▶ [What the task requires]
Report the number of lines below in which the word "carrier" occurs. Nothing else is needed.

Stored data:
=-=-=-=-=

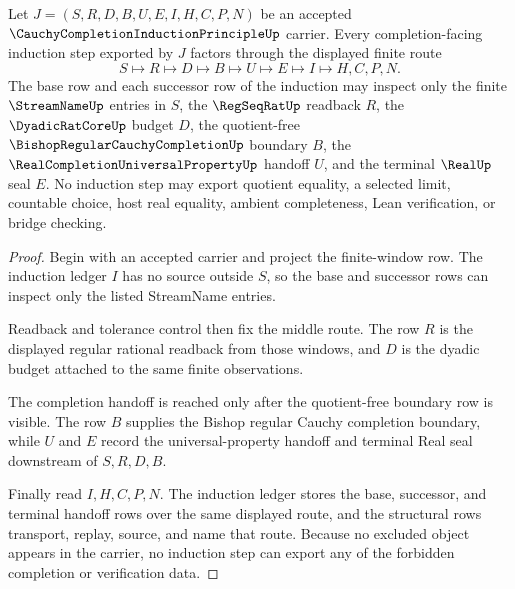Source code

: \begin{theorem}
\label{thm:cauchy-completion-induction-principle-finite-row-induction}
Let $J=(S,R,D,B,U,E,I,H,C,P,N)$ be an accepted $\CauchyCompletionInductionPrincipleUp$ carrier. Every completion-facing induction step exported by $J$ factors through the displayed finite route
$$
S \longmapsto R \longmapsto D \longmapsto B \longmapsto U \longmapsto E \longmapsto I \longmapsto H,C,P,N .
$$
The base row and each successor row of the induction may inspect only the finite $\StreamNameUp$ entries in $S$, the $\RegSeqRatUp$ readback $R$, the $\DyadicRatCoreUp$ budget $D$, the quotient-free $\BishopRegularCauchyCompletionUp$ boundary $B$, the $\RealCompletionUniversalPropertyUp$ handoff $U$, and the terminal $\RealUp$ seal $E$. No induction step may export quotient equality, a selected limit, countable choice, host real equality, ambient completeness, Lean verification, or bridge checking.
\end{theorem}
\begin{proof}
Begin with an accepted carrier and project the finite-window row. The induction ledger $I$ has no source outside $S$, so the base and successor rows can inspect only the listed StreamName entries.

Readback and tolerance control then fix the middle route. The row $R$ is the displayed regular rational readback from those windows, and $D$ is the dyadic budget attached to the same finite observations.

The completion handoff is reached only after the quotient-free boundary row is visible. The row $B$ supplies the Bishop regular Cauchy completion boundary, while $U$ and $E$ record the universal-property handoff and terminal Real seal downstream of $S,R,D,B$.

Finally read $I,H,C,P,N$. The induction ledger stores the base, successor, and terminal handoff rows over the same displayed route, and the structural rows transport, replay, source, and name that route. Because no excluded object appears in the carrier, no induction step can export any of the forbidden completion or verification data.
\end{proof}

=-=-=-=-=

▶ [Your solution]
3